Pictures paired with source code
┄┄┄┄┄┄

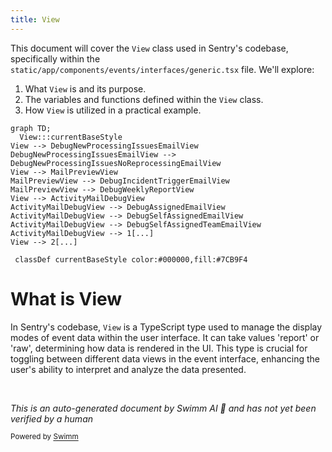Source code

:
 ```yaml
---
title: View
---
```

This document will cover the `View` class used in Sentry's codebase, specifically within the `static/app/components/events/interfaces/generic.tsx` file. We'll explore:

1. What `View` is and its purpose.
2. The variables and functions defined within the `View` class.
3. How `View` is utilized in a practical example.

```mermaid
graph TD;
  View:::currentBaseStyle
View --> DebugNewProcessingIssuesEmailView
DebugNewProcessingIssuesEmailView --> DebugNewProcessingIssuesNoReprocessingEmailView
View --> MailPreviewView
MailPreviewView --> DebugIncidentTriggerEmailView
MailPreviewView --> DebugWeeklyReportView
View --> ActivityMailDebugView
ActivityMailDebugView --> DebugAssignedEmailView
ActivityMailDebugView --> DebugSelfAssignedEmailView
ActivityMailDebugView --> DebugSelfAssignedTeamEmailView
ActivityMailDebugView --> 1[...]
View --> 2[...]

 classDef currentBaseStyle color:#000000,fill:#7CB9F4
```

# What is View

In Sentry's codebase, `View` is a TypeScript type used to manage the display modes of event data within the user interface. It can take values 'report' or 'raw', determining how data is rendered in the UI. This type is crucial for toggling between different data views in the event interface, enhancing the user's ability to interpret and analyze the data presented.

&nbsp;

*This is an auto-generated document by Swimm AI 🌊 and has not yet been verified by a human*

<SwmMeta version="3.0.0" repo-id="Z2l0aHViJTNBJTNBc2VudHJ5JTNBJTNBZ2V0c2VudHJ5" repo-name="sentry"><sup>Powered by [Swimm](/)</sup></SwmMeta>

┄┄┄┄┄┄

REQUIRED WORK —
The expected answer is the data retyped exactly, without pictures.

SOLUTION FOR THIS EXERCISE —
Source code

:
 ```yaml
---
title: View
---
```

This document will cover the `View` class used in Sentry's codebase, specifically within the `static/app/components/events/interfaces/generic.tsx` file. We'll explore:

1. What `View` is and its purpose.
2. The variables and functions defined within the `View` class.
3. How `View` is utilized in a practical example.

```mermaid
graph TD;
  View:::currentBaseStyle
View --> DebugNewProcessingIssuesEmailView
DebugNewProcessingIssuesEmailView --> DebugNewProcessingIssuesNoReprocessingEmailView
View --> MailPreviewView
MailPreviewView --> DebugIncidentTriggerEmailView
MailPreviewView --> DebugWeeklyReportView
View --> ActivityMailDebugView
ActivityMailDebugView --> DebugAssignedEmailView
ActivityMailDebugView --> DebugSelfAssignedEmailView
ActivityMailDebugView --> DebugSelfAssignedTeamEmailView
ActivityMailDebugView --> 1[...]
View --> 2[...]

 classDef currentBaseStyle color:#000000,fill:#7CB9F4
```

# What is View

In Sentry's codebase, `View` is a TypeScript type used to manage the display modes of event data within the user interface. It can take values 'report' or 'raw', determining how data is rendered in the UI. This type is crucial for toggling between different data views in the event interface, enhancing the user's ability to interpret and analyze the data presented.

&nbsp;

*This is an auto-generated document by Swimm AI 🌊 and has not yet been verified by a human*

<SwmMeta version="3.0.0" repo-id="Z2l0aHViJTNBJTNBc2VudHJ5JTNBJTNBZ2V0c2VudHJ5" repo-name="sentry"><sup>Powered by [Swimm](/)</sup></SwmMeta>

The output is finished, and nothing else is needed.